As the minister of energy, I would say that the refurbishment of the four reactors at the Darlington Nuclear Generating Station, as well as the six reactors at the Bruce Kincardine Nuclear Generating Station, will not only provide 9800 low-cost, reliable and emission-free megawatts, but with the deferral of the Pickering plant closure in 2024, reaffirm that nuclear energy is undeniably a central pillar of Ontario's energy future.

Our commitment to nuclear energy, and particularly to these refurbishments, is also emphasised in our long-term Energy Plan, entitled Ensuring Fairness and Choice. More specifically, this plan highlights the important role that the nuclear sector has played - and will continue to play - in innovation in energy and non-energy applications.

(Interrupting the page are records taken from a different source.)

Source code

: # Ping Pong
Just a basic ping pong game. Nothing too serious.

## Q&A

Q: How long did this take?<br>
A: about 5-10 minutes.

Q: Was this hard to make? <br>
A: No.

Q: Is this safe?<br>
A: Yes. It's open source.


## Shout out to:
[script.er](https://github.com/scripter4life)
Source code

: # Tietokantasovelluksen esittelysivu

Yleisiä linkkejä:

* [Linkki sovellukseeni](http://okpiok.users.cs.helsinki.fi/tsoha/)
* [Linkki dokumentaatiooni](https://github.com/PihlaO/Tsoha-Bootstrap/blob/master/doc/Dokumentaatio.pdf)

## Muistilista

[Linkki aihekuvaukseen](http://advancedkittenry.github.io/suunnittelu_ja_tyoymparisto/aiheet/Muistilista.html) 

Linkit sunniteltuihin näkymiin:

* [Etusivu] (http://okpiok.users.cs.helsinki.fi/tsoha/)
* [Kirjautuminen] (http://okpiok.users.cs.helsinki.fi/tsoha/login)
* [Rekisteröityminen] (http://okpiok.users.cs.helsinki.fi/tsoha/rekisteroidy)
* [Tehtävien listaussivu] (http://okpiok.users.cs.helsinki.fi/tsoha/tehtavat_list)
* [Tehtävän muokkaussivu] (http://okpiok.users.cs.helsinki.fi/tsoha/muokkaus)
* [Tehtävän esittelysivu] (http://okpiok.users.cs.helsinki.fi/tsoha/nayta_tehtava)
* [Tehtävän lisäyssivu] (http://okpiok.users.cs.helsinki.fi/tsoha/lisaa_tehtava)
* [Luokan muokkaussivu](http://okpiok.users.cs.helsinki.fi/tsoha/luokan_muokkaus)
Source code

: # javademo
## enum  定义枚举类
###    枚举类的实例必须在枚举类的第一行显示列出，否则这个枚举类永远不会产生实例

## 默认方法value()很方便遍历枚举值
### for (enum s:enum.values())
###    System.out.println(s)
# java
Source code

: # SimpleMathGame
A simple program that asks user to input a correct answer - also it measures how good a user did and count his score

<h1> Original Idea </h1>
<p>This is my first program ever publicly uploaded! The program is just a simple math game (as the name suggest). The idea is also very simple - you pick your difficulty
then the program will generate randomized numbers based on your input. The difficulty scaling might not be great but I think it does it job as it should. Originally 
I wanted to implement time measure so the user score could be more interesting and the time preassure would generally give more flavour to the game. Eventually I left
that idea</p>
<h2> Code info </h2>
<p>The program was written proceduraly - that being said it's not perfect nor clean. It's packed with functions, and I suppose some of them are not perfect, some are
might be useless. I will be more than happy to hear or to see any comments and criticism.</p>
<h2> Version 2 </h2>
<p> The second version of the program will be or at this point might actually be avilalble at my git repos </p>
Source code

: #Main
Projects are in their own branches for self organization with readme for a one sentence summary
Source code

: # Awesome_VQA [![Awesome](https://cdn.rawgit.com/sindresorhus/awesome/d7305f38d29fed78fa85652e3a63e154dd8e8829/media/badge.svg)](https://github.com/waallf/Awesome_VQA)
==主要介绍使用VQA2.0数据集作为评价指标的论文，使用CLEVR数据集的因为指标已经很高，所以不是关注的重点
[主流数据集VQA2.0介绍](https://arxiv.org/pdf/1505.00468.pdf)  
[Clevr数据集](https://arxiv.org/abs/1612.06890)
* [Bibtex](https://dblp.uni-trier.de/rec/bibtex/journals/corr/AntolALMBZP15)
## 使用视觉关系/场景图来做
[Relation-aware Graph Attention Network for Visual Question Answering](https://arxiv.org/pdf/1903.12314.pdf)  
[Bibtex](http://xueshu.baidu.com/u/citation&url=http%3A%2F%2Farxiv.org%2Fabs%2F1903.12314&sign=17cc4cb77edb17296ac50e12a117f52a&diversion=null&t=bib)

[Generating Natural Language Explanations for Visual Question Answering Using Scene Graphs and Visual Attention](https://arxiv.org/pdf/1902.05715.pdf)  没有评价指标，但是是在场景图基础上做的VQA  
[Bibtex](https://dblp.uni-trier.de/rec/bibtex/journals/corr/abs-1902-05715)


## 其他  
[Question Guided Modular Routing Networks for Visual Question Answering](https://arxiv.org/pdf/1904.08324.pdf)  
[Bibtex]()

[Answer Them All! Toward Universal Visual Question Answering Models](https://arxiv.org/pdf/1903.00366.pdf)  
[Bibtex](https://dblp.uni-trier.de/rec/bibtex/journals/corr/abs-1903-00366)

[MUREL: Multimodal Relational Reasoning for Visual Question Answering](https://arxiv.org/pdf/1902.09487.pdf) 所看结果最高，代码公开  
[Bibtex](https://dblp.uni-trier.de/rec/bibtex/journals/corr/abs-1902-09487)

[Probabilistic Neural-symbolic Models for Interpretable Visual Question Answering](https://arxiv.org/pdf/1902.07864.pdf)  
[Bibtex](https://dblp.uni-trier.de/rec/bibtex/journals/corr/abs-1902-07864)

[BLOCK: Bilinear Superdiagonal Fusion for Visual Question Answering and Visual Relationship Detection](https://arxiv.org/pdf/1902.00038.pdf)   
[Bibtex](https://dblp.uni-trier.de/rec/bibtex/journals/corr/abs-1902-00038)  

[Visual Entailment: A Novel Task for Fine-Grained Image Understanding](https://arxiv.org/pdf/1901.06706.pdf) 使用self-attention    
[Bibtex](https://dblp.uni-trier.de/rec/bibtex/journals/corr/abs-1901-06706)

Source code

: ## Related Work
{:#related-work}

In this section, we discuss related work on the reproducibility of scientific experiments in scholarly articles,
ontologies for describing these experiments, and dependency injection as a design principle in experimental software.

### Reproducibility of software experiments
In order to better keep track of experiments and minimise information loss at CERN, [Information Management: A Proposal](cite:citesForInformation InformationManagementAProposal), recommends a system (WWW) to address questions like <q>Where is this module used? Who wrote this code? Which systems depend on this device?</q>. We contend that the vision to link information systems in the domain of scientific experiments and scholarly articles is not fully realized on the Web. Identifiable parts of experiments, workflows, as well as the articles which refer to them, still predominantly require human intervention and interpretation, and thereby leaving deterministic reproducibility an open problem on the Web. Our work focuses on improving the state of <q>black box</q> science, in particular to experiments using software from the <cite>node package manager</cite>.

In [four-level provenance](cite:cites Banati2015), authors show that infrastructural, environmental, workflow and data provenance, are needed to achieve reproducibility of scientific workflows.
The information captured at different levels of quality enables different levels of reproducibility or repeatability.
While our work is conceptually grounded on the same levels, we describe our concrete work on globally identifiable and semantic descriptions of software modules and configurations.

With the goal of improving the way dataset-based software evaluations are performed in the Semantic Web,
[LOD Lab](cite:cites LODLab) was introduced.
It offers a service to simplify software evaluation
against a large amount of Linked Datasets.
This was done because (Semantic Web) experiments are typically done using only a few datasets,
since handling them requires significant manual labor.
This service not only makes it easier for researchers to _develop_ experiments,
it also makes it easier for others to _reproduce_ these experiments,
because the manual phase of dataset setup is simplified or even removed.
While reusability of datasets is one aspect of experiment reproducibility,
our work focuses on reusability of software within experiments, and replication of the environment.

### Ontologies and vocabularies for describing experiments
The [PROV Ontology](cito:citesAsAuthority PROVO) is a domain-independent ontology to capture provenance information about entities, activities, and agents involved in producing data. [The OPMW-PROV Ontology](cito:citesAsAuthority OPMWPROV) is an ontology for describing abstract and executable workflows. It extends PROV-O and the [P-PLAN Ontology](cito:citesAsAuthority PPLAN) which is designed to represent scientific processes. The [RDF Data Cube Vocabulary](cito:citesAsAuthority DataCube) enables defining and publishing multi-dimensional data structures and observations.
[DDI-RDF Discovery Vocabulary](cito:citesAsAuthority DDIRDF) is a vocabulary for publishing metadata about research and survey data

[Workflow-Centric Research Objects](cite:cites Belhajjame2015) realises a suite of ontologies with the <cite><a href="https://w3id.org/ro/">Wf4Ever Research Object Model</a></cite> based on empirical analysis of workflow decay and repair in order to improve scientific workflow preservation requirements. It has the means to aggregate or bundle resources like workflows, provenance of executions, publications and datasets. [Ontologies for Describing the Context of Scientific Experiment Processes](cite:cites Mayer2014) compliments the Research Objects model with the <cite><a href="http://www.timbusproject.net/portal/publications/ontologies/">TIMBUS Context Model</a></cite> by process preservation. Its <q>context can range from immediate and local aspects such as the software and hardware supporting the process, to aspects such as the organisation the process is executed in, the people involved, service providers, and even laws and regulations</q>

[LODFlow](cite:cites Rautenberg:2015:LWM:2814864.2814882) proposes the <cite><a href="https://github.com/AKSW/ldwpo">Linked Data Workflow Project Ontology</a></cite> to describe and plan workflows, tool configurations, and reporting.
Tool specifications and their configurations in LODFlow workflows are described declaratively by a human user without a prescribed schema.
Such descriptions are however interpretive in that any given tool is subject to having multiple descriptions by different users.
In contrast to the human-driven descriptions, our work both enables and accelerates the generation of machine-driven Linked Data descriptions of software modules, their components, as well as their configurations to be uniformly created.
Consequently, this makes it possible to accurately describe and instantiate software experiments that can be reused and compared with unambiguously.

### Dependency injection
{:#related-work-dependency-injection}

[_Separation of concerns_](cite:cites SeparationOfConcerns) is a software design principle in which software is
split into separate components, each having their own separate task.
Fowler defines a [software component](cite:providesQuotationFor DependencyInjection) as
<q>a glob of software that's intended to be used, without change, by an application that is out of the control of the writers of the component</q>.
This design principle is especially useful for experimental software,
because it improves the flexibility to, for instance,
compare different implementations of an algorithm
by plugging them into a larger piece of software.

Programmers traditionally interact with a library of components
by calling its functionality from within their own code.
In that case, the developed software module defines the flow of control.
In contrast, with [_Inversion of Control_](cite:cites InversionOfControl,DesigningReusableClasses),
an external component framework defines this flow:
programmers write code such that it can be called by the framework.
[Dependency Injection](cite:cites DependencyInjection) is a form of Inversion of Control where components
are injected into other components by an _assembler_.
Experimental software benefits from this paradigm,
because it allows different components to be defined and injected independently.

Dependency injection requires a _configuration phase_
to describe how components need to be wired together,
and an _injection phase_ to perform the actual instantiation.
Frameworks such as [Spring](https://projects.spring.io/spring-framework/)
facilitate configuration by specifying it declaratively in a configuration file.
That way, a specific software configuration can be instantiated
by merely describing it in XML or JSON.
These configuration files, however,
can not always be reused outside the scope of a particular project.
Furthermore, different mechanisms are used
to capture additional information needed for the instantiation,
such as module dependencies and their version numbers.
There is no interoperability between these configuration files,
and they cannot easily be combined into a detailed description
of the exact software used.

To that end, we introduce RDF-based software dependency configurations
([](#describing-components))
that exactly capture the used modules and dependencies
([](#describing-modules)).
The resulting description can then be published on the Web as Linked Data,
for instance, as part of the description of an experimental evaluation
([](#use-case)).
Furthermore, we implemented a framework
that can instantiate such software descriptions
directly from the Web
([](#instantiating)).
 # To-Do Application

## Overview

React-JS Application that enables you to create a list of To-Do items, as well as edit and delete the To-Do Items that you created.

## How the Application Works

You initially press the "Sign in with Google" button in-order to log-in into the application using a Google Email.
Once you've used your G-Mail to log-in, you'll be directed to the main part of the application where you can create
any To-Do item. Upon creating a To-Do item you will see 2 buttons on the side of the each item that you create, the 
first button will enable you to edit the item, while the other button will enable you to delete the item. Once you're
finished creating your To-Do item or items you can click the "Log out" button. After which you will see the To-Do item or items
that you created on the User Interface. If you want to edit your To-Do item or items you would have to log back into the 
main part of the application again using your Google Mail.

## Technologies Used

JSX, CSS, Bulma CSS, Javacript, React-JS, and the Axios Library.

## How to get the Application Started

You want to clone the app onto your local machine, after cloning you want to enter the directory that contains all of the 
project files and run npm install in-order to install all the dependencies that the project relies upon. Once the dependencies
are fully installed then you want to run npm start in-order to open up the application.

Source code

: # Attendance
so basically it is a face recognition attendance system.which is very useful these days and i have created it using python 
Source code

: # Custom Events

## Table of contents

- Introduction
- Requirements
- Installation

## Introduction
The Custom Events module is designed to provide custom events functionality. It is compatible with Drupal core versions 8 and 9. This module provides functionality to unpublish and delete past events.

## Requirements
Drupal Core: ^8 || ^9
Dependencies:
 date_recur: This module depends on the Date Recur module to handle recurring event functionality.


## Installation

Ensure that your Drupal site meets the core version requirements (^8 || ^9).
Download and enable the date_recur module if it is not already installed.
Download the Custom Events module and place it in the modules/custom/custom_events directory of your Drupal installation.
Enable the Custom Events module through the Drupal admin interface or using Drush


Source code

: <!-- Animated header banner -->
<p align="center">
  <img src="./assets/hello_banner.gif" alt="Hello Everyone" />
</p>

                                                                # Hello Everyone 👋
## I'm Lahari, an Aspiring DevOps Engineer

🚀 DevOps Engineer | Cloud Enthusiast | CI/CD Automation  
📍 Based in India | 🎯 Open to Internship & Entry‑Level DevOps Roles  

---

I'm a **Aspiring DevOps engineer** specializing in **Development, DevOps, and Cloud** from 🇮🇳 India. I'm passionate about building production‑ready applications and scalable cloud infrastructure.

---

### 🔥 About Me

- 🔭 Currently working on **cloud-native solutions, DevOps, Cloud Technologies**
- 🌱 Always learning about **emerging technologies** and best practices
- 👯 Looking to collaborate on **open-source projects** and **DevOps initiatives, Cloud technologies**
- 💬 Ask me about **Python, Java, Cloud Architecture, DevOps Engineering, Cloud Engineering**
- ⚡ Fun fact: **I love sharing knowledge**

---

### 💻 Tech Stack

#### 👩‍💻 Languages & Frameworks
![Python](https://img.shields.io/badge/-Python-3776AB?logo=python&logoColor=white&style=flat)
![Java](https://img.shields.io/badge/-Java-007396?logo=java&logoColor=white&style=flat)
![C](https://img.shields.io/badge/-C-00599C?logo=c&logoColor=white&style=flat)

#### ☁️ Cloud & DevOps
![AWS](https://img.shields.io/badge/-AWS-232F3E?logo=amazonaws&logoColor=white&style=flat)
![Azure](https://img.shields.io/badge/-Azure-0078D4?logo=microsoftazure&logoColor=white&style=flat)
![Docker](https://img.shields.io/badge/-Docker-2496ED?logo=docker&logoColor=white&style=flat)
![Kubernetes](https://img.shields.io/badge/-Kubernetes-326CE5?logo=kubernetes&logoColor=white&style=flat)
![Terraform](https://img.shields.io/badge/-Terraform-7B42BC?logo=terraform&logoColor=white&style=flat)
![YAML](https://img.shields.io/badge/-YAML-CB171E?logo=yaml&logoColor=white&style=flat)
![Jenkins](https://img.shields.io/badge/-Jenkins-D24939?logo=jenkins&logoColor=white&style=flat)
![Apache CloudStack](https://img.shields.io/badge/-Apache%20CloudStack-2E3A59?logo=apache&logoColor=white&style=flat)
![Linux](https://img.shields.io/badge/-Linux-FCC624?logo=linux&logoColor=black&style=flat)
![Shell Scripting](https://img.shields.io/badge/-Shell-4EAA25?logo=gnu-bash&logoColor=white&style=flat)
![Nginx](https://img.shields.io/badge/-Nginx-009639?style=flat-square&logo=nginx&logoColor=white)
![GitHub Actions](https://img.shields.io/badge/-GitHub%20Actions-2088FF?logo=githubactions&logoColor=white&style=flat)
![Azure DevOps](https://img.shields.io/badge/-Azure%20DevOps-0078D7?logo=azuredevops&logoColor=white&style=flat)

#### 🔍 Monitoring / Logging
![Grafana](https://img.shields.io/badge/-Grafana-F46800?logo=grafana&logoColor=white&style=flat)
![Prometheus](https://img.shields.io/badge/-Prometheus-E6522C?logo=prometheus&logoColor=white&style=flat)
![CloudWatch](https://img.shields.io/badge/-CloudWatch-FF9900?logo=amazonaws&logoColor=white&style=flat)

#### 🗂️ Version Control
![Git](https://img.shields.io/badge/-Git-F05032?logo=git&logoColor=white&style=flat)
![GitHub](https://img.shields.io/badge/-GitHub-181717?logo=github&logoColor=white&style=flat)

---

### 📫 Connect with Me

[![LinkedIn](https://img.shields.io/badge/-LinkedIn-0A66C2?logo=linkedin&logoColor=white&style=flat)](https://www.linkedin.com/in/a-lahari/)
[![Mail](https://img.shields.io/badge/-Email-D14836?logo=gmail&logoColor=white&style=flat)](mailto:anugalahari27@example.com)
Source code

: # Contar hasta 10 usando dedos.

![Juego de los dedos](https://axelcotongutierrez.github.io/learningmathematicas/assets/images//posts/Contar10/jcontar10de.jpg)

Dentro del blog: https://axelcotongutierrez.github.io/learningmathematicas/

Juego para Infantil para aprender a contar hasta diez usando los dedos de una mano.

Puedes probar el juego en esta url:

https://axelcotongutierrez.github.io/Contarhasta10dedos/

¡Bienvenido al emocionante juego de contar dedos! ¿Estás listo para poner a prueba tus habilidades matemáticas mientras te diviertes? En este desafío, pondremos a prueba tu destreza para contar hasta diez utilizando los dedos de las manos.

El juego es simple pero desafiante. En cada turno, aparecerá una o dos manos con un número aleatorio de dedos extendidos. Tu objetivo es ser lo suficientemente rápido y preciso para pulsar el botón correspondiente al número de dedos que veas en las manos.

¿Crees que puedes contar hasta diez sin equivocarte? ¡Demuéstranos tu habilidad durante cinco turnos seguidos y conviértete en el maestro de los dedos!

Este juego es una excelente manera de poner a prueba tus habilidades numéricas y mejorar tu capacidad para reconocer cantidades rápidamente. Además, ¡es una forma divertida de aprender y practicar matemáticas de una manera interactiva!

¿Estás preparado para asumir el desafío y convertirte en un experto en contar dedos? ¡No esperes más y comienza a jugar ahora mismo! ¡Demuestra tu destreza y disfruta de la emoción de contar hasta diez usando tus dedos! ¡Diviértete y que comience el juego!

Ontario, with its knowledge of the nuclear field, is a pioneer in nuclear research and medicine. Think of the production of isotopes, which help save the lives of millions of people around the world. And that's not all.

Ontario is also creating new export opportunities for nuclear innovations in a wide variety of fields that include small modular reactor technology, nuclear fuel research and hydrogen. I should add: this re-affirmation of nuclear energy extends beyond our Long-Term Energy Plan.

Last November, in a report issued by the Financial Accountability of Ontario, our province’s independent financial watchdog stated: "There is no alternative clean, emissions-free generation that could effectively replace nuclear generation at a comparable cost for Ontario's ratepayers." As our government prioritises clean, reliable and affordable electricity, this is a strong endorsement. And proves, once again, the critical role our nuclear sector plays.

So, I would like to thank the CNA for its work on the 'Ontario Nuclear Advantage' campaign helping to spread awareness of the value of nuclear. In this room, we all know the advantage of nuclear power. And, as Ontario's experience shows, the strong support of host communities is essential. We all must do our part to continue to promote the benefits of nuclear power as a solution to future energy and environmental priorities.

Priority number one is to continue our success with refurbishments, demonstrating that with proper preparation, oversight, and cooperation that we can successfully execute on these large infrastructure projects, protecting ratepayers and creating benefits for future generations in in Ontario.

This will continue to be a top priority for me as minister, and I know that virtually everyone here has a part to play. I look forward to continuing to work with you all to ensure that a decade from now, we can return to this forum to announce that all of Ontario’s nuclear refurbishments were completed on time and on budget, for the benefit of future ratepayers and all Ontarians."